As symbolic facts that illustrate the differences between the aforementioned processes, today Cuba is facing the epidemic with five vaccination proposals and will be one of the first countries in Latin America to vaccinate its entire population. Venezuela not only does not produce vaccines but the acquisition of them has been delayed due to the blockade, which does not even yield in the face of the pandemic. The latest news is that Swiss banks have blocked funds destined to pay for vaccines from the Covax fund for that country. Even so, and thanks to the development of preventive medicine in popular neighborhoods and the discipline of the population, Venezuela is one of the least affected countries in the continent in terms of the number of infected and dead people.

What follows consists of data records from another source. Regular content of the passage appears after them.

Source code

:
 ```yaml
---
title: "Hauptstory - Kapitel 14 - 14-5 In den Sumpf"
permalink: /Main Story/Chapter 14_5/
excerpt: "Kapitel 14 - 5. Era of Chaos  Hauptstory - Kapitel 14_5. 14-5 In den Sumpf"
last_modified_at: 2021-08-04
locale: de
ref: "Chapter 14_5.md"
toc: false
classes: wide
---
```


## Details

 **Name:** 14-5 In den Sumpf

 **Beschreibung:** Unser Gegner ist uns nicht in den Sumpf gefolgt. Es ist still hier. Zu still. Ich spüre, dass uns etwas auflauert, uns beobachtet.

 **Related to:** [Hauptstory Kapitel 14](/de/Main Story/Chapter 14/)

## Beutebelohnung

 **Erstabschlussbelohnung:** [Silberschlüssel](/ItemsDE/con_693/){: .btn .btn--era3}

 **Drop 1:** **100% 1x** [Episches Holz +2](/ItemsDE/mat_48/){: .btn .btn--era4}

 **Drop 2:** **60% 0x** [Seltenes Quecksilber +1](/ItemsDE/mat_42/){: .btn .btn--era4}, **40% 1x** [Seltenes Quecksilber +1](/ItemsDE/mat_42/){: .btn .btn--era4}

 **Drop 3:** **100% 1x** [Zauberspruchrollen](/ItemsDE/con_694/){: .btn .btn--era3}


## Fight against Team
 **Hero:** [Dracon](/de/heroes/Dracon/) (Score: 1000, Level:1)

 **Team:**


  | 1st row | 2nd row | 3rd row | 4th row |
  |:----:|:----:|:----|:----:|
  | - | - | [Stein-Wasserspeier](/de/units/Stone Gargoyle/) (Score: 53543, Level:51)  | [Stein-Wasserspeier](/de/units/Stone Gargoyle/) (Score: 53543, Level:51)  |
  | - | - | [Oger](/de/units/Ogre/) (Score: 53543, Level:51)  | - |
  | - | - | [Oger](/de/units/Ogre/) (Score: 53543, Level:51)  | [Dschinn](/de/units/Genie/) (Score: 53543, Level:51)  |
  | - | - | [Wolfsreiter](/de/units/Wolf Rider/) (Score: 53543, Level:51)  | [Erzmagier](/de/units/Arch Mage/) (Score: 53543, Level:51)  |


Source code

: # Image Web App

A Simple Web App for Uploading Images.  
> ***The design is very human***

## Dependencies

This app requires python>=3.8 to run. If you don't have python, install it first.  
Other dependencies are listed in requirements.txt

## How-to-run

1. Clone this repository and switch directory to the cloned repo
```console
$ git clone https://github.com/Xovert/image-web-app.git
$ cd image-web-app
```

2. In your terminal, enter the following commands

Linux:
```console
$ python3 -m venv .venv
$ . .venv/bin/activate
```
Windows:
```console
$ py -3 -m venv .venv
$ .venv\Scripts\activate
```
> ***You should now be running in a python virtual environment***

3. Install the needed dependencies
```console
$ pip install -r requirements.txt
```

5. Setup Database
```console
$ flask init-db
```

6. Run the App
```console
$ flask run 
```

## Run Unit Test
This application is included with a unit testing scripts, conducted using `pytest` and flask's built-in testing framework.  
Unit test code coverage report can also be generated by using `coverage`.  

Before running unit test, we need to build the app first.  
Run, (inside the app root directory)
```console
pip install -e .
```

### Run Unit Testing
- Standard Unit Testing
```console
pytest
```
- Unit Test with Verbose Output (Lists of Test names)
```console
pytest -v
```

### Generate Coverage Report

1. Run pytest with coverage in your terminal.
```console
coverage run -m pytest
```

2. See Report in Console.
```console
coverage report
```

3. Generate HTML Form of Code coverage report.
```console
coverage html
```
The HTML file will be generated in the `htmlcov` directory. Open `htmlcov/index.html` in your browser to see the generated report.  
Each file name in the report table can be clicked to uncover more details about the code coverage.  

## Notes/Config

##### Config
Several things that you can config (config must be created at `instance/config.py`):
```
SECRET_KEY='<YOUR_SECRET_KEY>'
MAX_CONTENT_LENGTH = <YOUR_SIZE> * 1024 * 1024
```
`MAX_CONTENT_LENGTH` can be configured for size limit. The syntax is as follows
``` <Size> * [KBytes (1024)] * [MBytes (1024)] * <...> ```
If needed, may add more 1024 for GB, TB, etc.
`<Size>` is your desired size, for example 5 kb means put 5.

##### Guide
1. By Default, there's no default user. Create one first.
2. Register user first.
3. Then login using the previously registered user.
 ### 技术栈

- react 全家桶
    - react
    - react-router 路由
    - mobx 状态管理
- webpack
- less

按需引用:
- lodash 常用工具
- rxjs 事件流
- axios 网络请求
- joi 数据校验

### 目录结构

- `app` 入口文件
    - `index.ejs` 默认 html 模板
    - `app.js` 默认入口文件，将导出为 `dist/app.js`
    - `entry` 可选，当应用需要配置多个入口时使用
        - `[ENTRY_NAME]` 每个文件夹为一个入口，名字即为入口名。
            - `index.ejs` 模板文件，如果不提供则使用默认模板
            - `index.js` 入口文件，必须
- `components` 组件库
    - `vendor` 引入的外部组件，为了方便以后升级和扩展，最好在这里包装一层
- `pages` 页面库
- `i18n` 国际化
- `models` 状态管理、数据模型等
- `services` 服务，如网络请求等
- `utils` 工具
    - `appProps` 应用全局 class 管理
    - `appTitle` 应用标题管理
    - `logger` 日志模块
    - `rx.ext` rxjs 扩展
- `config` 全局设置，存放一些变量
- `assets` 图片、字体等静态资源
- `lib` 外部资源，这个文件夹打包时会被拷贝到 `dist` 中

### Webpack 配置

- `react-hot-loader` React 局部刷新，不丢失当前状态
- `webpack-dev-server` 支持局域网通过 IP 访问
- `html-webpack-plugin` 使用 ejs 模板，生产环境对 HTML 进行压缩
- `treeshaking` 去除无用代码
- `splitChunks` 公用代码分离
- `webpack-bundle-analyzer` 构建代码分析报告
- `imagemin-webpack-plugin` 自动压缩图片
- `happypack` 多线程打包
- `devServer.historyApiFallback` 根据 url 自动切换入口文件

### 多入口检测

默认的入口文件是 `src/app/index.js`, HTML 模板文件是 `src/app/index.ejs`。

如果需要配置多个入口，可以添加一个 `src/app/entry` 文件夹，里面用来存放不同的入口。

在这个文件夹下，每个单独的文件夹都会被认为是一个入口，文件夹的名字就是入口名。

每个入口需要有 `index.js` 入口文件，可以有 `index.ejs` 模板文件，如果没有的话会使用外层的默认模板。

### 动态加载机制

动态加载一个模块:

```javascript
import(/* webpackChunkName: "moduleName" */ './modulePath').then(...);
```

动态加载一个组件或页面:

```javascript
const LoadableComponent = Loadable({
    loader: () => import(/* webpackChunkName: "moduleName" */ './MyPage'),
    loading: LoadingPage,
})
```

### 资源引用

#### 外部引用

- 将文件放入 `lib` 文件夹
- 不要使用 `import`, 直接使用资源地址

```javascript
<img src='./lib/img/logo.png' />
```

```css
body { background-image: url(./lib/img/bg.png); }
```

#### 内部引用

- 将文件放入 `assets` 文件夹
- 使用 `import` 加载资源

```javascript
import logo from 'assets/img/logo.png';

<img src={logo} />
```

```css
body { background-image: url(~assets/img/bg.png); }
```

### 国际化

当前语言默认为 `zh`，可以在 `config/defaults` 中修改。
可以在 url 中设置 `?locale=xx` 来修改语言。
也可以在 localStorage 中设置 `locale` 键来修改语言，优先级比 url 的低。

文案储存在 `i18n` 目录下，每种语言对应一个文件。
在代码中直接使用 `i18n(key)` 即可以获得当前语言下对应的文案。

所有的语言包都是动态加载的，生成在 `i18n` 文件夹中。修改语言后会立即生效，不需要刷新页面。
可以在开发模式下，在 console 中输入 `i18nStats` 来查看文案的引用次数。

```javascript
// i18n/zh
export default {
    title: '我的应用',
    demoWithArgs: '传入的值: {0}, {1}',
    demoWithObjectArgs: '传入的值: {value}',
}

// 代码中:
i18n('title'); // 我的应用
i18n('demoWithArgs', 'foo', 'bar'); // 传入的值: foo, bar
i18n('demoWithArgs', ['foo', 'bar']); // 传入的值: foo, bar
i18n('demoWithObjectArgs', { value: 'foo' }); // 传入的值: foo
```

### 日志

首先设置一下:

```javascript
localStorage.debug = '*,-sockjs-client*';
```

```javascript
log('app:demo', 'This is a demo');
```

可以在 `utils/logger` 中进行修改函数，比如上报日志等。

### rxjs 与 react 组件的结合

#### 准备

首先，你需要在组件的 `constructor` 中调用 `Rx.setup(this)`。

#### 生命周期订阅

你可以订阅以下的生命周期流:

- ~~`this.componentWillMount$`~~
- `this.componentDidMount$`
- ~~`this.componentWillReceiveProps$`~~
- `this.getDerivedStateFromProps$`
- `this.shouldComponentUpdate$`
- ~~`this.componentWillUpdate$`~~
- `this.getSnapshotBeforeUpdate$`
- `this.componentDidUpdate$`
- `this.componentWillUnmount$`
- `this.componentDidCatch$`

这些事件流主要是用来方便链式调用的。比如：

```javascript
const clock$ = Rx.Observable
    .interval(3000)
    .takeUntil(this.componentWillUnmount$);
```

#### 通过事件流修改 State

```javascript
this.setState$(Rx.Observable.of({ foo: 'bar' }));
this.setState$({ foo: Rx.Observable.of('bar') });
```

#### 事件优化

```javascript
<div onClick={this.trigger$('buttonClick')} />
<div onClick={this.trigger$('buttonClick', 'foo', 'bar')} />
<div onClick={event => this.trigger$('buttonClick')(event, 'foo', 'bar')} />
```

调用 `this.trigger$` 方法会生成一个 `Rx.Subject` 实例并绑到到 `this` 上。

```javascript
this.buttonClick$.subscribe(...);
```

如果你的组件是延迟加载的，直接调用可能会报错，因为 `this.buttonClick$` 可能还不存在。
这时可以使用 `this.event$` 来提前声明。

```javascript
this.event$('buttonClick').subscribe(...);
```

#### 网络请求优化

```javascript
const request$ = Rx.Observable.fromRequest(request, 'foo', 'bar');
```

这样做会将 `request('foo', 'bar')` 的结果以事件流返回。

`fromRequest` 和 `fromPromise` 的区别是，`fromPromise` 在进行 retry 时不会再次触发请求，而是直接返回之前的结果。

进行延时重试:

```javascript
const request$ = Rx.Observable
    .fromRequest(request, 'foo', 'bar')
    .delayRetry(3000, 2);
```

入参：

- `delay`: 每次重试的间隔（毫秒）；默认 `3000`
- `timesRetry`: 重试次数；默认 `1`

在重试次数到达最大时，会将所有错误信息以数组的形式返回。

Trying to synthesize what is happening in Our America, we can conclude that what is certain is that there is an increase in popular struggles and that there is a retreat of governments and neoliberal policies. Who will occupy this vacuum will be defined by the peoples. In some cases, known progressive proposals will be recycled with more conservative versions, in others possibilities of overcoming the limits of progressivism will open up. The most disruptive processes, badly hit by the neoliberal offensive of the last decade, will have in the new context, more oxygen to get back on track and less justifications if they want to abandon the original course. New surprises may appear, such as Pedro Castillo in Peru, who for some, will embody the Mariateguist ideal and for others, will lead to a new frustration like that of Ollanta Humala’s government.
It is difficult to make predictions, but better times will surely come in Our America. Finally, it should be noted what sailors know well. Favorable winds are just that, better weather conditions to move forward. Building a sail to take advantage of them is the responsibility of each crew.